* Task goal *
Below is a listing. Quote from it, exactly, the lines from the one containing "prevented from sleeping" down to the one containing "thoroughly Eastern, and", both ends included, and nothing else.

── Recorded data ──

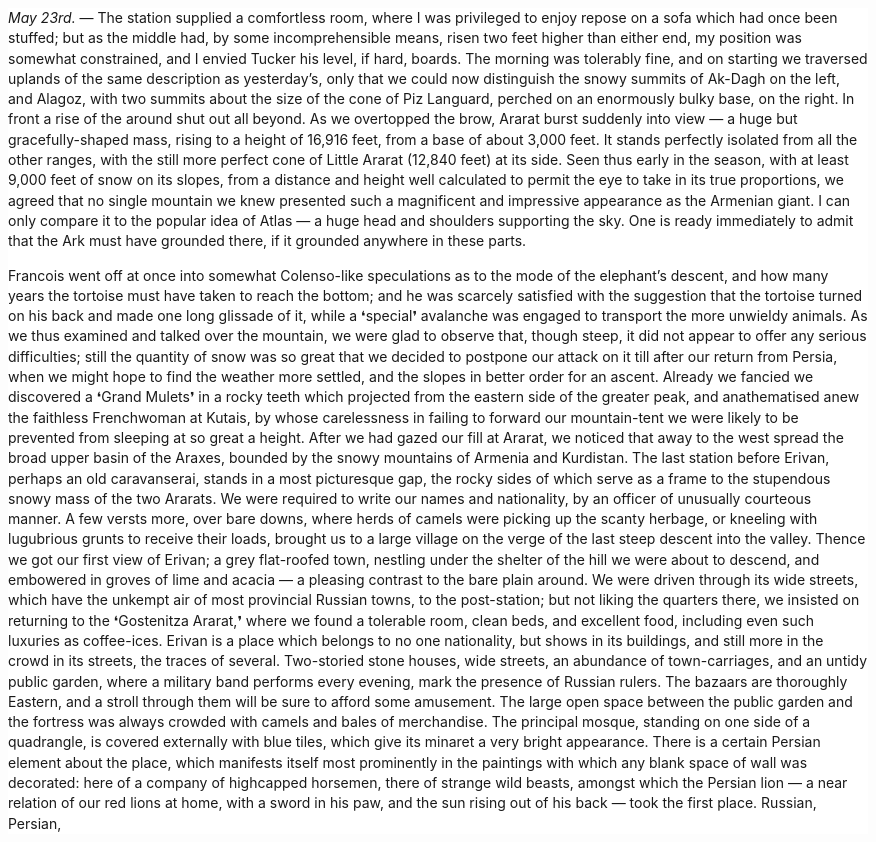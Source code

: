 *May 23rd.* — The station supplied a comfortless room, where I was privileged to
enjoy repose on a sofa which had once been stuffed; but as the middle had, by
some incomprehensible means, risen two feet higher than either end, my position
was somewhat constrained, and I envied Tucker his level, if hard, boards. The
morning was tolerably fine, and on starting we traversed uplands of the same
description as yesterday’s, only that we could now distinguish the snowy summits
of Ak-Dagh on the left, and Alagoz, with two summits about the size of the cone
of Piz Languard, perched on an enormously bulky base, on the right. In front a
rise of the around shut out all beyond. As we overtopped the brow, Ararat burst
suddenly into view — a huge but gracefully-shaped mass, rising to a height of
16,916 feet, from a base of about 3,000 feet. It stands perfectly isolated from
all the other ranges, with the still more perfect cone of Little Ararat (12,840
feet) at its side. Seen thus early in the season, with at least 9,000 feet of
snow on its slopes, from a distance and height well calculated to permit the eye
to take in its true proportions, we agreed that no single mountain we knew
presented such a magnificent and impressive appearance as the Armenian giant. I
can only compare it to the popular idea of Atlas — a huge head and shoulders
supporting the sky. One is ready immediately to admit that the Ark must have
grounded there, if it grounded anywhere in these parts.

Francois went off at once into somewhat Colenso-like speculations as to the mode
of the elephant’s descent, and how many years the tortoise must have taken to
reach the bottom; and he was scarcely satisfied with the suggestion that the
tortoise turned on his back and made one long glissade of it, while a ❛special❜
avalanche was engaged to transport the more unwieldy animals. As we thus
examined and talked over the mountain, we were glad to observe that, though
steep, it did not appear to offer any serious difficulties; still the quantity
of snow was so great that we decided to postpone our attack on it till after our
return from Persia, when we might hope to find the weather more settled, and the
slopes in better order for an ascent. Already we fancied we discovered a ❛Grand
Mulets❜ in a rocky teeth which projected from the eastern side of the greater
peak, and anathematised anew the faithless Frenchwoman at Kutais, by whose
carelessness in failing to forward our mountain-tent we were likely to be
prevented from sleeping at so great a height. After we had gazed our fill at
Ararat, we noticed that away to the west spread the broad upper basin of the
Araxes, bounded by the snowy mountains of Armenia and Kurdistan. The last
station before Erivan, perhaps an old caravanserai, stands in a most picturesque
gap, the rocky sides of which serve as a frame to the stupendous snowy mass of
the two Ararats. We were required to write our names and nationality, by an
officer of unusually courteous manner. A few versts more, over bare downs, where
herds of camels were picking up the scanty herbage, or kneeling with lugubrious
grunts to receive their loads, brought us to a large village on the verge of the
last steep descent into the valley. Thence we got our first view of Erivan; a
grey flat-roofed town, nestling under the shelter of the hill we were about to
descend, and embowered in groves of lime and acacia — a pleasing contrast to the
bare plain around. We were driven through its wide streets, which have the
unkempt air of most provincial Russian towns, to the post-station; but not
liking the quarters there, we insisted on returning to the ❛Gostenitza Ararat,❜
where we found a tolerable room, clean beds, and excellent food, including even
such luxuries as coffee-ices. Erivan is a place which belongs to no one
nationality, but shows in its buildings, and still more in the crowd in its
streets, the traces of several. Two-storied stone houses, wide streets, an
abundance of town-carriages, and an untidy public garden, where a military band
performs every evening, mark the presence of Russian rulers. The bazaars are
thoroughly Eastern, and a stroll through them will be sure to afford some
amusement. The large open space between the public garden and the fortress was
always crowded with camels and bales of merchandise. The principal mosque,
standing on one side of a quadrangle, is covered externally with blue tiles,
which give its minaret a very bright appearance. There is a certain Persian
element about the place, which manifests itself most prominently in the
paintings with which any blank space of wall was decorated: here of a company of
highcapped horsemen, there of strange wild beasts, amongst which the Persian
lion — a near relation of our red lions at home, with a sword in his paw, and
the sun rising out of his back — took the first place. Russian, Persian,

───

* Exercise solution *
prevented from sleeping at so great a height. After we had gazed our fill at
Ararat, we noticed that away to the west spread the broad upper basin of the
Araxes, bounded by the snowy mountains of Armenia and Kurdistan. The last
station before Erivan, perhaps an old caravanserai, stands in a most picturesque
gap, the rocky sides of which serve as a frame to the stupendous snowy mass of
the two Ararats. We were required to write our names and nationality, by an
officer of unusually courteous manner. A few versts more, over bare downs, where
herds of camels were picking up the scanty herbage, or kneeling with lugubrious
grunts to receive their loads, brought us to a large village on the verge of the
last steep descent into the valley. Thence we got our first view of Erivan; a
grey flat-roofed town, nestling under the shelter of the hill we were about to
descend, and embowered in groves of lime and acacia — a pleasing contrast to the
bare plain around. We were driven through its wide streets, which have the
unkempt air of most provincial Russian towns, to the post-station; but not
liking the quarters there, we insisted on returning to the ❛Gostenitza Ararat,❜
where we found a tolerable room, clean beds, and excellent food, including even
such luxuries as coffee-ices. Erivan is a place which belongs to no one
nationality, but shows in its buildings, and still more in the crowd in its
streets, the traces of several. Two-storied stone houses, wide streets, an
abundance of town-carriages, and an untidy public garden, where a military band
performs every evening, mark the presence of Russian rulers. The bazaars are
thoroughly Eastern, and a stroll through them will be sure to afford some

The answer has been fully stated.